The experiment
What does the Chapter 41 decoder-only Transformer learn from different streams of symbols? Twelve copies of the same model, same hyperparameters, same training script — only the corpus changes. The contrast is the data, not the architecture.
Eight genres are drawn from the music21 built-in corpora — six centuries of Western classical / folk repertoire, plus a synthetic 12-tone control case. Four are synthesised programmatically from genre-characteristic patterns — heavy metal power chords, rock chord-progressions, pop melody templates, and a hip-hop drum pattern — because public-domain MIDI of these genres is scarce. Each synthesised genre captures the most identifiable musical features of its style; the model then learns the rest from the symbol stream.
Tokenisation is event-based: each note becomes a NOTE_ON_<p> /
NOTE_OFF_<p> pair separated by TIME_SHIFT_<d> tokens
(d in 16th-note units).
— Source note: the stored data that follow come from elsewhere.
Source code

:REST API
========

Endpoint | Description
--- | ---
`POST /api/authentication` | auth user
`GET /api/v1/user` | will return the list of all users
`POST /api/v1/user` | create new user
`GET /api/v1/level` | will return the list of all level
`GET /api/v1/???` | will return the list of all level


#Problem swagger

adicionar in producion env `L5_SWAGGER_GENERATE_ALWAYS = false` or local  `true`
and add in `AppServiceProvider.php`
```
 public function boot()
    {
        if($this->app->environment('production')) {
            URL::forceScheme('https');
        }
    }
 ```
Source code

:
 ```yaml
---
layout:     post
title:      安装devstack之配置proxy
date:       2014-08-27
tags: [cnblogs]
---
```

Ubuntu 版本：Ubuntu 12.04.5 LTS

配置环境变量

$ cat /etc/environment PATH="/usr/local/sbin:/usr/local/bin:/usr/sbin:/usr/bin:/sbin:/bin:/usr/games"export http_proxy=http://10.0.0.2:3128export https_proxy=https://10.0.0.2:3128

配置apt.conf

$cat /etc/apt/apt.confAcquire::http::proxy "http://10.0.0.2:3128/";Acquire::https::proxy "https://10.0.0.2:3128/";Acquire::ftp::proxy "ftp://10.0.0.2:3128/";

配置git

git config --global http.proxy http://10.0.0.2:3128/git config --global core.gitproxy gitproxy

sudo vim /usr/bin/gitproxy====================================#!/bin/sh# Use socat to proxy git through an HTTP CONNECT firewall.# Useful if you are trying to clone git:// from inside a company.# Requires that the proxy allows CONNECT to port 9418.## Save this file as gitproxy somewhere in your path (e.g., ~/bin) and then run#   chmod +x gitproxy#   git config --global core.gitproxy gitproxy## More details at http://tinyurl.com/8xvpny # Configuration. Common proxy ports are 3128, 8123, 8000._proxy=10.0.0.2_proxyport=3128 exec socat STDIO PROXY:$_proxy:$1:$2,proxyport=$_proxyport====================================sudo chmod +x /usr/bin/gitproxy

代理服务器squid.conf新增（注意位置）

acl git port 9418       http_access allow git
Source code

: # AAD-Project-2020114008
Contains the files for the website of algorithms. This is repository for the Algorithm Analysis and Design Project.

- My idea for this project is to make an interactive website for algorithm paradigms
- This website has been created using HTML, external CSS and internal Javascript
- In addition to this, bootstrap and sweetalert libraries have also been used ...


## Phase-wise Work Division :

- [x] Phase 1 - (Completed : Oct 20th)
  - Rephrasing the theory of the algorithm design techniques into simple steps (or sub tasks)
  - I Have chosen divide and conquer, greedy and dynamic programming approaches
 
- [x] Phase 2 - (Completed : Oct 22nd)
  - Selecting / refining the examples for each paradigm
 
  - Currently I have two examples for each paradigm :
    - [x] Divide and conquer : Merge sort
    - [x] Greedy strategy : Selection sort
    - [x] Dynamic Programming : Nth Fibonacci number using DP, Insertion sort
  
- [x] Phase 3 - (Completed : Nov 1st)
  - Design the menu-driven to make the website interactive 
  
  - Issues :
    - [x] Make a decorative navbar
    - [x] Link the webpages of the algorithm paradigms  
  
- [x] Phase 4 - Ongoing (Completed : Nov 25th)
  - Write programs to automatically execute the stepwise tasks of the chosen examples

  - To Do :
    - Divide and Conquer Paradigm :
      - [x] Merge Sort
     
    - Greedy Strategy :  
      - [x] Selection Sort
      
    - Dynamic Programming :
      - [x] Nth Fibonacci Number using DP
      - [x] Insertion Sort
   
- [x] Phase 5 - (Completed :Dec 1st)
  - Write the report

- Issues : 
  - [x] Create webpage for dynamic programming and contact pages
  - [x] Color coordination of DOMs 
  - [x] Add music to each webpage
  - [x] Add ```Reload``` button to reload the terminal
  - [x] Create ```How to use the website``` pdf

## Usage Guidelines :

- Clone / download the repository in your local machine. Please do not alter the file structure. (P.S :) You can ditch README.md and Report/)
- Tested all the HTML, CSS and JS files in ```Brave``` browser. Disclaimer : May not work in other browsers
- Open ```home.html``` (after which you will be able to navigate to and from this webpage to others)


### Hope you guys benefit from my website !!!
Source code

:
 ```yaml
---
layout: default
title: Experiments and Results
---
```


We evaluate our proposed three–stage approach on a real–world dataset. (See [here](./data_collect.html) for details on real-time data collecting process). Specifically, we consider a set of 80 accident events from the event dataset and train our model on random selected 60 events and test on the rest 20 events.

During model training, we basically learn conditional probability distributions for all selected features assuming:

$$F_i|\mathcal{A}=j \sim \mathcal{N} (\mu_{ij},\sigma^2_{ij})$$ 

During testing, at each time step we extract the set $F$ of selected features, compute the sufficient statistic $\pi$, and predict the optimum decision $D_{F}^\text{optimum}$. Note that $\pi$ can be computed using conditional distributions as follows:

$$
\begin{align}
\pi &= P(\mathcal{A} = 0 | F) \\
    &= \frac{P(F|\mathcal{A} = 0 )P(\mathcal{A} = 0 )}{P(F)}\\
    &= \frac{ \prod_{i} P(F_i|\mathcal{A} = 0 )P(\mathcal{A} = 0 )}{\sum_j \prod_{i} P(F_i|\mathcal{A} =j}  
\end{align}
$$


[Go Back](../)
Total vocab: 291 tokens. Architecture: 3-layer decoder-only
Transformer, d_model=128, n_heads=4, max_len=256, ~400 K parameters.
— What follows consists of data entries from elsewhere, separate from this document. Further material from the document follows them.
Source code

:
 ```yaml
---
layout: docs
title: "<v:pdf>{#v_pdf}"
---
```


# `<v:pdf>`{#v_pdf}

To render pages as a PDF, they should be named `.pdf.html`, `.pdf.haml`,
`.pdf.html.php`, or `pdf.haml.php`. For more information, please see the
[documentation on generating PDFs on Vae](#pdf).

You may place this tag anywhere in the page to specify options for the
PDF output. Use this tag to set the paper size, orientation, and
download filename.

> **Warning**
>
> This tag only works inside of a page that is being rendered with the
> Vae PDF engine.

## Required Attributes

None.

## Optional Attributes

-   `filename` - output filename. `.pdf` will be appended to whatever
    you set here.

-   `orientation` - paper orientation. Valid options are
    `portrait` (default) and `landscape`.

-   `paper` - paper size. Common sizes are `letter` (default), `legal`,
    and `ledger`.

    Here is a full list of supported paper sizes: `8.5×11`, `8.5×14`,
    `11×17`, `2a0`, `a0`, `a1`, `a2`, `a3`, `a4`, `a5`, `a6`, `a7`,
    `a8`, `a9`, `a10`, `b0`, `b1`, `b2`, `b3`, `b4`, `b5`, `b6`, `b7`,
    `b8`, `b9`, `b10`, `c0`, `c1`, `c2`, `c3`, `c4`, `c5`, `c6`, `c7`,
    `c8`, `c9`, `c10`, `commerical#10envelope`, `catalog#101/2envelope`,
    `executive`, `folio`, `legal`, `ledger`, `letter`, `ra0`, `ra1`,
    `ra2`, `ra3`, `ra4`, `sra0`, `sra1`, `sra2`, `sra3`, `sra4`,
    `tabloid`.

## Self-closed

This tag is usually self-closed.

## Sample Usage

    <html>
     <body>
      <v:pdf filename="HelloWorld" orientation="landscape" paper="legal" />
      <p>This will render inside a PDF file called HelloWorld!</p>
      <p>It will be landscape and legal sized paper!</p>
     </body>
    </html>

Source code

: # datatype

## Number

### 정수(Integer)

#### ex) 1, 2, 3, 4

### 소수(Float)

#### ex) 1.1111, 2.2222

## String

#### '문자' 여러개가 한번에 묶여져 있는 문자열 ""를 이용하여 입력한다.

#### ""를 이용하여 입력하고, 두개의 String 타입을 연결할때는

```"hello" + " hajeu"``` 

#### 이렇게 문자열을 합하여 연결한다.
Generated samples — all 12 genres
Each model sampled ~30 seconds autoregressively from a single [BOS] token,
temperature 0.9, top-k 40. Click any .mid file to download and play. Piano-roll
previews below show the first 30 seconds; horizontal axis is time, vertical axis is MIDI pitch.
Pre-baroque polyphony
Trecento Italian ars nova, c.1370
14th-c. Italian secular polyphony. Modal, rhythmically complex, bass-heavy. music21
Palestrina Renaissance, c.1570
Modal sacred polyphony. Stepwise voice-leading, long durations. music21
Tonal Western classical / folk
Bach chorales c.1720
Tonal 4-voice polyphony. Dense vertical sonorities, V-I cadences. music21
Beethoven Classical/Romantic, c.1810
String quartets. Sonata-form, modulations through distant keys. music21
Pre-modern dance + atonal control
Ryan's Mammoth Irish/Scottish dance, 1880s
Jigs, reels, hornpipes. Monophonic, fast 8ths, narrow register. music21
Atonal (12-tone) control case
Synthetic Schoenberg-style 12-tone rows with random rhythms. Tests what the model learns without tonal grammar. synthetic
Modern popular genres
Rock I-IV-V, backbeat
Mid-register triads (I-IV-V or I-V-vi-IV), melody on offbeats. synthetic
Pop I-V-vi-IV, melody-driven
Predictable chord progressions, high-register melody, even 8th-note flow. synthetic
All twelve samples side-by-side
The code
Four files in experiments/midi_genres/:
midi_tokenizer.py— event-based MIDI tokeniser.NOTE_ON_<p>,NOTE_OFF_<p>,TIME_SHIFT_<d>with full round-trip support.train_genres.py— the experiment driver. Music21 corpus loaders + Opus expansion + four synthetic generators (atonal, metal, rock, pop, rap) + training loop + per-genre piano-roll generation.build_comparison.py— assembles the 12-panel comparison plot from existingsamples/*.mid.checkpoints/<genre>.pt— pre-trained weights for each of the 12 genres.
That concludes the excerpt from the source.